Atm Il plasmide di attivazione CRISPR (h) è un sistema SAM (mediatore di attivazione sinergico) a tre plasmidi progettato per la sovraregolazione trascrizionale altamente efficiente e sito-specifica del locus ATM nelle linee cellulari umane. Il sistema è costruito attorno a una Cas9 cataliticamente inattiva (dCas9) che porta due mutazioni inattivanti (D10A e N863A) che eliminano l'attività nucleasica preservando al contempo il legame con il DNA. Questa dCas9 è fusa con VP64, un potente attivatore trascrizionale, ed è coespressa con un gene di resistenza alla blasticidina per la selezione. Il secondo plasmide codifica la proteina di fusione MS2-p65-HSF1, un complesso attivatore secondario che agisce in sinergia con dCas9-VP64, insieme a un gene di resistenza all'igromicina. Il terzo plasmide codifica un sgRNA specifico per il bersaglio di 20 nt fuso a due aptameri di RNA MS2 che reclutano il complesso MS2-p65-HSF1 nel sito di attivazione, accompagnato da un gene di resistenza alla puromicina. I tre plasmidi vengono somministrati in un rapporto di massa 1:1:1 per un'espressione bilanciata di tutti i componenti del sistema.

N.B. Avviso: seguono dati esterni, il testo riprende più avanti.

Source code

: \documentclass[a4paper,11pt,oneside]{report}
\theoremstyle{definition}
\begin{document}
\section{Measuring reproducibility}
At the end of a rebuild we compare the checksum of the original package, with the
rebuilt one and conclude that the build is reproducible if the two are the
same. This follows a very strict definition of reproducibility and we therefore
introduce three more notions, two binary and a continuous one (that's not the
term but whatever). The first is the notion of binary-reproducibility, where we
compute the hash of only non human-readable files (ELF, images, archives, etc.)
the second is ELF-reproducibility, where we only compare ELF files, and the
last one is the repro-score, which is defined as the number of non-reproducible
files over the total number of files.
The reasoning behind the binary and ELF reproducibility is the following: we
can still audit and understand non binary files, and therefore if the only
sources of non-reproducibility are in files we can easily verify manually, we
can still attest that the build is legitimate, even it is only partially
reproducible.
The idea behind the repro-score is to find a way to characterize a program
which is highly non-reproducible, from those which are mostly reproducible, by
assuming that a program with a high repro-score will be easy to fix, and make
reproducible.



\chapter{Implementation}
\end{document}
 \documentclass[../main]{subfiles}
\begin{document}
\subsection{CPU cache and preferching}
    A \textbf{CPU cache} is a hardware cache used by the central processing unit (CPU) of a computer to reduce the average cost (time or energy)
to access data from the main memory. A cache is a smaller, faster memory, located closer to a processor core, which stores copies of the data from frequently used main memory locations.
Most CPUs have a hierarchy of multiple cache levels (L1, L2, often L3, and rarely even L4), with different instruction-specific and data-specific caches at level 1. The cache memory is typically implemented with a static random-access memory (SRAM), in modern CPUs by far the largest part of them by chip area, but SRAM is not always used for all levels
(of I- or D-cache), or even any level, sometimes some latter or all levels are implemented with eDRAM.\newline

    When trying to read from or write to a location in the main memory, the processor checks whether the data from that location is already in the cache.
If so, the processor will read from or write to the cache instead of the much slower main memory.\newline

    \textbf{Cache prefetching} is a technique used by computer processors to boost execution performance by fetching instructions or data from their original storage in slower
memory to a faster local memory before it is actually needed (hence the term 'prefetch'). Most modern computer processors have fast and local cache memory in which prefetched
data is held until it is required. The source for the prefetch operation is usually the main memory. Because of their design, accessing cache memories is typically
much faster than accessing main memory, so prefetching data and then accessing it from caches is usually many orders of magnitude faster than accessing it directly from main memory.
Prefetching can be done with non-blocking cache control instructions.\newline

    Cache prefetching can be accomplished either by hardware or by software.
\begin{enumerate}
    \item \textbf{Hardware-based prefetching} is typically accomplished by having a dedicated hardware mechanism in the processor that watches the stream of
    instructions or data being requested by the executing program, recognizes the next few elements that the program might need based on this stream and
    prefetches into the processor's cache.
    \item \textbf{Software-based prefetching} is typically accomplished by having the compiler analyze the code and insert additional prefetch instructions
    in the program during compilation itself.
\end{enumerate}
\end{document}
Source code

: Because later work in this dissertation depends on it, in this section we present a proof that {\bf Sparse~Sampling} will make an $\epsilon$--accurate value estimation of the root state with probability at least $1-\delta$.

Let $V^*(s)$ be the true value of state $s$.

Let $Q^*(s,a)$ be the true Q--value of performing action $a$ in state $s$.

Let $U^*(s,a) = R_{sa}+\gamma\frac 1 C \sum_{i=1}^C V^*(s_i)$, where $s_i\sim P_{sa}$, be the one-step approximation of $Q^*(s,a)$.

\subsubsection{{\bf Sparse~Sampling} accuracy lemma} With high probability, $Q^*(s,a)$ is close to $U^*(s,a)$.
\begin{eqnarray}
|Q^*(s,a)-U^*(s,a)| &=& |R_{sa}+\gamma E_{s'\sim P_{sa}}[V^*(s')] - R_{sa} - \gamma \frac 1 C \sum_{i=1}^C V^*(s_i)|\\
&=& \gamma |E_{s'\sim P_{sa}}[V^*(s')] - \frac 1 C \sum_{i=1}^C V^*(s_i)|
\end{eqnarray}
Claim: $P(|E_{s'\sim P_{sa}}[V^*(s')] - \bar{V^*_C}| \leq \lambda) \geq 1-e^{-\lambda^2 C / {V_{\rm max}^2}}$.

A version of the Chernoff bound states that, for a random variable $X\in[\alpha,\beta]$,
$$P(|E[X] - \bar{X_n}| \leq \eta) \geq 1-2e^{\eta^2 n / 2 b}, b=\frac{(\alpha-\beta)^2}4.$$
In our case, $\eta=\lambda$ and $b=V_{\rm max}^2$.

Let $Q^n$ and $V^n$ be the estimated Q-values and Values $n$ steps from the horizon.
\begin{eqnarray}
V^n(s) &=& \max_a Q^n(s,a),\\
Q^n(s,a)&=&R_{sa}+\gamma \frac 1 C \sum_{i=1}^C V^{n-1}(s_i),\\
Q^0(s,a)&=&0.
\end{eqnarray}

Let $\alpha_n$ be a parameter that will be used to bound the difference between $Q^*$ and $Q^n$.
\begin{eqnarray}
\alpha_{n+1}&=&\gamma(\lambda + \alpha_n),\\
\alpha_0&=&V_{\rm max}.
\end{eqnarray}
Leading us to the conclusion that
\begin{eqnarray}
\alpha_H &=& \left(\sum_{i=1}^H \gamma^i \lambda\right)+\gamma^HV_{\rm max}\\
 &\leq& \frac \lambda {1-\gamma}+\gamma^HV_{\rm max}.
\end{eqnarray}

Una volta assemblato nel locus bersaglio, il complesso SAM si lega a circa 200 bp a monte del sito di inizio della trascrizione ATM, dove VP64, p65 e HSF1 agiscono in modo concertato per reclutare il machinery trascrizionale e guidare la sovraregolazione dell'espressione endogena di Atm. A differenza della Cas9 con attività nucleasica, dCas9 non introduce rotture a doppio filamento né modifica la sequenza genomica, preservando il locus ATM nativo e consentendo lo studio delle risposte trascrizionali dipendenti da Atm nel locus endogeno, rendendolo uno strumento prezioso per studi funzionali, l'identificazione di geni bersaglio e la modellizzazione del ripristino della via Atm nelle cellule tumorali con espressione di ATM silenziata o ridotta.
Solo per uso di ricerca. Non destinato a uso diagnostico o terapeutico.